The Modular team lists the characteristics that a large modeling tool should have:
Don’t allocate memory unnecessarily: For large amounts of data (such as weights), memory mapping from disk is more efficient than copying data into blocks with allocated memory.
No hash or unique processing required: we don’t want to go to the trouble of checking the equality of 2 GB Blob data; To identify weights, you want to be able to do so by name, not by whether the content is unique or not.

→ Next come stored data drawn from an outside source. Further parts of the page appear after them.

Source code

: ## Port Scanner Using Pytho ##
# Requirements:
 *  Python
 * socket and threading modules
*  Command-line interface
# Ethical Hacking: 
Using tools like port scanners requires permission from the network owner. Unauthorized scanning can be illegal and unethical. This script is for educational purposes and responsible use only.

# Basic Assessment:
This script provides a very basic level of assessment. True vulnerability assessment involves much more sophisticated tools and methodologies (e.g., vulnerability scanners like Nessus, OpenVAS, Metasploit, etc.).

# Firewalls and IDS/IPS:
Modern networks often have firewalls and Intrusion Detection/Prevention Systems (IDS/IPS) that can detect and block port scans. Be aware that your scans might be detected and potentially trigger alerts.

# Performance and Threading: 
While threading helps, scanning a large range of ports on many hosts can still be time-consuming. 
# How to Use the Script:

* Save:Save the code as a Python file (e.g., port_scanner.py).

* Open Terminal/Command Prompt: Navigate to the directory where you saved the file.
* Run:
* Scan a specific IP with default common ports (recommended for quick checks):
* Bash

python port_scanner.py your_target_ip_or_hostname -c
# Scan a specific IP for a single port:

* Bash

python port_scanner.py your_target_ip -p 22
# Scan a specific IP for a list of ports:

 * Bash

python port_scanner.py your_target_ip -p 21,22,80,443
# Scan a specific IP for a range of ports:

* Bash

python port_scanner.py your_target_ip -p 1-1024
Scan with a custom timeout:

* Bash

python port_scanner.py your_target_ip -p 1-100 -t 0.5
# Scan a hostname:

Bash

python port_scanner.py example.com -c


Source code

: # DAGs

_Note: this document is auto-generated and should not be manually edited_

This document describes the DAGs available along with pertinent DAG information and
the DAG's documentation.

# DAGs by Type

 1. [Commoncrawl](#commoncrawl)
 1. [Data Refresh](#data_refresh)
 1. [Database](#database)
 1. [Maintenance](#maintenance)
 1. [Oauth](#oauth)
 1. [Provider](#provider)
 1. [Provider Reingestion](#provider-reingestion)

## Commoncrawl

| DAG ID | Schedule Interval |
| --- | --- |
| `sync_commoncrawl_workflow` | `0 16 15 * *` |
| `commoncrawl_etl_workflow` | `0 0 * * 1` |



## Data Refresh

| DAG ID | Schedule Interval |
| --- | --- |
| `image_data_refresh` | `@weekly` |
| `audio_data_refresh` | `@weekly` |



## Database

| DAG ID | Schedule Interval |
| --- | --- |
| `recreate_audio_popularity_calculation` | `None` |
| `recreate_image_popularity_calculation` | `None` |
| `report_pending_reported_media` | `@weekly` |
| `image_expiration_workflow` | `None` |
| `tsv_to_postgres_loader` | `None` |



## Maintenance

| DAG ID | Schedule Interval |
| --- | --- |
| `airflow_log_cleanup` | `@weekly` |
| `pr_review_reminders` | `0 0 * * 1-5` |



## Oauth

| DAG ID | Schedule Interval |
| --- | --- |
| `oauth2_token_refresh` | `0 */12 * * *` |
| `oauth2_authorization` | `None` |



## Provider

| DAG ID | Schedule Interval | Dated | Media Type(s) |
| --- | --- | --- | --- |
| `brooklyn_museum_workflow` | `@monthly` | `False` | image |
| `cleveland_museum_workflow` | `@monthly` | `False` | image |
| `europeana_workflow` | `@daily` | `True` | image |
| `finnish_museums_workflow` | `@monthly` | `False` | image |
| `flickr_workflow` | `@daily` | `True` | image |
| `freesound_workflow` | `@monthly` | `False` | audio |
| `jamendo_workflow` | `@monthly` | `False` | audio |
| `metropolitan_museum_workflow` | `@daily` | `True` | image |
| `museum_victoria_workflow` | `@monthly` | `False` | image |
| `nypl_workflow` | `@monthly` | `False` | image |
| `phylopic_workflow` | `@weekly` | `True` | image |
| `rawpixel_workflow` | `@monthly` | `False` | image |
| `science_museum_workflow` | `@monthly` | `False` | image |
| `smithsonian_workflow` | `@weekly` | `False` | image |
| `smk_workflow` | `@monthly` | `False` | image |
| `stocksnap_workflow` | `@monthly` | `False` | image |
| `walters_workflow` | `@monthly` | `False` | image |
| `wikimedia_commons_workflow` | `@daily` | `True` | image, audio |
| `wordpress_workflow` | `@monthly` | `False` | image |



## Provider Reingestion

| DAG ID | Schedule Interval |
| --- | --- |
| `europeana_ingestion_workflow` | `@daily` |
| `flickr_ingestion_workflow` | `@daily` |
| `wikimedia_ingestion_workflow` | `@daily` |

Allow Inline Mutation: If the data is only to be used in one place, it should be allowed to quantify, transform, and manipulate the data in its original location, rather than copying the data first.
Allow free memory (deallocation) : Because the amount of data in a large model is so large, it should be allowed to free memory when all references to a piece of data do not exist.
Fast serialization: Whether it’s just-in-time compilation, searching optimization parameters, or local iteration, you need to cache IR, so this step must be fast.
These ideas are not new, but traditional compilers, such as those for typical CPU programming languages, have yet to implement these requirements.

6
Adjust weight attribute
The first four requirements address the fundamental question of how we should use MLIR: Weights, while constant data, should be managed differently from other MLIR attributes. Our weight management has been inappropriate. It’s like trying to squeeze a square peg into a round hole. It’s wasted space, slowed down our development, and increased user costs.
So Modular decided to take a different approach to managing weighted data, which led to MLIR’s first basic extension mechanism, the “Resource mechanism,” which separates data from references to data in calculations.
In the Resource mechanism, each Blob that serializes an MLIR may contain additional segments of information, called resources. The resources are either dialect (a namespace-like abstraction used when extending the MLIR) or “external” resources for a particular toolchain data. The data in the Resource is represented by simple key-value pairs, creating the JSON-like structure shown in the following figure.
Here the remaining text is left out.